Transcribe all of the entries, matching each one exactly.

◆ Data provided:

--- START ---

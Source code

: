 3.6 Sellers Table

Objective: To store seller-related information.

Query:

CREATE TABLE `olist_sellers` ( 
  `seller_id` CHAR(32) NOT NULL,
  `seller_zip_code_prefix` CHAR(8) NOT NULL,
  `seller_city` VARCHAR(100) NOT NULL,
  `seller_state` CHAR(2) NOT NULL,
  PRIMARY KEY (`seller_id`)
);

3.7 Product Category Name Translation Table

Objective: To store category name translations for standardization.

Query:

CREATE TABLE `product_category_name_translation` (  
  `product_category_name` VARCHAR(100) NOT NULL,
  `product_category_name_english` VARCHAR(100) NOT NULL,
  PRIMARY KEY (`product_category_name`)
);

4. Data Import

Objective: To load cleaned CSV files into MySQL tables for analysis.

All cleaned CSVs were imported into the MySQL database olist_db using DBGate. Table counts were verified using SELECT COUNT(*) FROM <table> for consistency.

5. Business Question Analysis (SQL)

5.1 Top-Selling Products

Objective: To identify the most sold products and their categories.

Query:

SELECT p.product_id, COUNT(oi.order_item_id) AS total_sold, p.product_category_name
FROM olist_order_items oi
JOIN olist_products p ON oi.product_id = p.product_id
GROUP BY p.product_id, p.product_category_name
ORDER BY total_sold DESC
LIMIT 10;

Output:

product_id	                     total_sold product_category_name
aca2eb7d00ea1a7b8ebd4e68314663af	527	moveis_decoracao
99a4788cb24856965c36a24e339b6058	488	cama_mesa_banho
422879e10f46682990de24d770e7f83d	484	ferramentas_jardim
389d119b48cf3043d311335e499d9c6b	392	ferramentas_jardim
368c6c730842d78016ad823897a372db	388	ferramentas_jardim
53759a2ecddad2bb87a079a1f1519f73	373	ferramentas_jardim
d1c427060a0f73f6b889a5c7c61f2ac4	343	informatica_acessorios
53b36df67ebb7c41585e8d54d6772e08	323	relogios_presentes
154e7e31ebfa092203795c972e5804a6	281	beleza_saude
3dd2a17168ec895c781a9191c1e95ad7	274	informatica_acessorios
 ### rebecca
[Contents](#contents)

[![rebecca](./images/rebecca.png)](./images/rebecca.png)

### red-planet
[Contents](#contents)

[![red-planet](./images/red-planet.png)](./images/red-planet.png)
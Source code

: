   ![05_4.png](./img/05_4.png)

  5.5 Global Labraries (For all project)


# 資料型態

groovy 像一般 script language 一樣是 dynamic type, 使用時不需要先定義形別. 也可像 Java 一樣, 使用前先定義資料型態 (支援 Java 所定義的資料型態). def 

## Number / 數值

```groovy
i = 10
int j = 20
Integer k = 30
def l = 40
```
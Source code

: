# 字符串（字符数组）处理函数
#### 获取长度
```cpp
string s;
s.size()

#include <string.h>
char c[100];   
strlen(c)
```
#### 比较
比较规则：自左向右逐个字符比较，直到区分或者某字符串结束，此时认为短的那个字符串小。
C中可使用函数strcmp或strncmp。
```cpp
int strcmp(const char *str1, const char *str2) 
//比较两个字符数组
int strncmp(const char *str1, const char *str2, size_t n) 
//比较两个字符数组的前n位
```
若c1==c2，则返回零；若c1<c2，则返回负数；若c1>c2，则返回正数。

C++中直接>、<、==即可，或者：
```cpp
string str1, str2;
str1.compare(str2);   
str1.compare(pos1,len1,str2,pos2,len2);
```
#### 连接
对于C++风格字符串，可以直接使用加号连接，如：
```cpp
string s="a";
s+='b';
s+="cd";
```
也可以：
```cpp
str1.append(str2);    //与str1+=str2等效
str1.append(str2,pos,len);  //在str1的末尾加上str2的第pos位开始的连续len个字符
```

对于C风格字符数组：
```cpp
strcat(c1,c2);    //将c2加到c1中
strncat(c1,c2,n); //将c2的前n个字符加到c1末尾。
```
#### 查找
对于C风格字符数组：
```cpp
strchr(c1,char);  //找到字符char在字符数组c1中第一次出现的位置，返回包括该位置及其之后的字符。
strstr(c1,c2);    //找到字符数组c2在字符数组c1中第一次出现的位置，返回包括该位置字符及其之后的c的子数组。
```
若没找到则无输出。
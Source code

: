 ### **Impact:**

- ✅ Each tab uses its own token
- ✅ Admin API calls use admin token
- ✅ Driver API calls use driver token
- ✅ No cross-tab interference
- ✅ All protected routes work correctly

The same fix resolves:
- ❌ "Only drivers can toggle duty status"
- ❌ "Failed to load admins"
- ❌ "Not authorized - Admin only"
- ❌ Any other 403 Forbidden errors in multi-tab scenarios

--- END ---

◆ Written answer:
Source code

: 3.6 Sellers Table

Objective: To store seller-related information.

Query:

CREATE TABLE `olist_sellers` ( 
  `seller_id` CHAR(32) NOT NULL,
  `seller_zip_code_prefix` CHAR(8) NOT NULL,
  `seller_city` VARCHAR(100) NOT NULL,
  `seller_state` CHAR(2) NOT NULL,
  PRIMARY KEY (`seller_id`)
);

3.7 Product Category Name Translation Table

Objective: To store category name translations for standardization.

Query:

CREATE TABLE `product_category_name_translation` (  
  `product_category_name` VARCHAR(100) NOT NULL,
  `product_category_name_english` VARCHAR(100) NOT NULL,
  PRIMARY KEY (`product_category_name`)
);

4. Data Import

Objective: To load cleaned CSV files into MySQL tables for analysis.

All cleaned CSVs were imported into the MySQL database olist_db using DBGate. Table counts were verified using SELECT COUNT(*) FROM <table> for consistency.

5. Business Question Analysis (SQL)

5.1 Top-Selling Products

Objective: To identify the most sold products and their categories.

Query:

SELECT p.product_id, COUNT(oi.order_item_id) AS total_sold, p.product_category_name
FROM olist_order_items oi
JOIN olist_products p ON oi.product_id = p.product_id
GROUP BY p.product_id, p.product_category_name
ORDER BY total_sold DESC
LIMIT 10;

Output:

product_id	                     total_sold product_category_name
aca2eb7d00ea1a7b8ebd4e68314663af	527	moveis_decoracao
99a4788cb24856965c36a24e339b6058	488	cama_mesa_banho
422879e10f46682990de24d770e7f83d	484	ferramentas_jardim
389d119b48cf3043d311335e499d9c6b	392	ferramentas_jardim
368c6c730842d78016ad823897a372db	388	ferramentas_jardim
53759a2ecddad2bb87a079a1f1519f73	373	ferramentas_jardim
d1c427060a0f73f6b889a5c7c61f2ac4	343	informatica_acessorios
53b36df67ebb7c41585e8d54d6772e08	323	relogios_presentes
154e7e31ebfa092203795c972e5804a6	281	beleza_saude
3dd2a17168ec895c781a9191c1e95ad7	274	informatica_acessorios
 ### rebecca
[Contents](#contents)

[![rebecca](./images/rebecca.png)](./images/rebecca.png)

### red-planet
[Contents](#contents)

[![red-planet](./images/red-planet.png)](./images/red-planet.png)
Source code

:   ![05_4.png](./img/05_4.png)

  5.5 Global Labraries (For all project)


# 資料型態

groovy 像一般 script language 一樣是 dynamic type, 使用時不需要先定義形別. 也可像 Java 一樣, 使用前先定義資料型態 (支援 Java 所定義的資料型態). def 

## Number / 數值

```groovy
i = 10
int j = 20
Integer k = 30
def l = 40
```
Source code

:# 字符串（字符数组）处理函数
#### 获取长度
```cpp
string s;
s.size()

#include <string.h>
char c[100];   
strlen(c)
```
#### 比较
比较规则：自左向右逐个字符比较，直到区分或者某字符串结束，此时认为短的那个字符串小。
C中可使用函数strcmp或strncmp。
```cpp
int strcmp(const char *str1, const char *str2) 
//比较两个字符数组
int strncmp(const char *str1, const char *str2, size_t n) 
//比较两个字符数组的前n位
```
若c1==c2，则返回零；若c1<c2，则返回负数；若c1>c2，则返回正数。

C++中直接>、<、==即可，或者：
```cpp
string str1, str2;
str1.compare(str2);   
str1.compare(pos1,len1,str2,pos2,len2);
```
#### 连接
对于C++风格字符串，可以直接使用加号连接，如：
```cpp
string s="a";
s+='b';
s+="cd";
```
也可以：
```cpp
str1.append(str2);    //与str1+=str2等效
str1.append(str2,pos,len);  //在str1的末尾加上str2的第pos位开始的连续len个字符
```

对于C风格字符数组：
```cpp
strcat(c1,c2);    //将c2加到c1中
strncat(c1,c2,n); //将c2的前n个字符加到c1末尾。
```
#### 查找
对于C风格字符数组：
```cpp
strchr(c1,char);  //找到字符char在字符数组c1中第一次出现的位置，返回包括该位置及其之后的字符。
strstr(c1,c2);    //找到字符数组c2在字符数组c1中第一次出现的位置，返回包括该位置字符及其之后的c的子数组。
```
若没找到则无输出。
Source code

: ### **Impact:**

- ✅ Each tab uses its own token
- ✅ Admin API calls use admin token
- ✅ Driver API calls use driver token
- ✅ No cross-tab interference
- ✅ All protected routes work correctly

The same fix resolves:
- ❌ "Only drivers can toggle duty status"
- ❌ "Failed to load admins"
- ❌ "Not authorized - Admin only"
- ❌ Any other 403 Forbidden errors in multi-tab scenarios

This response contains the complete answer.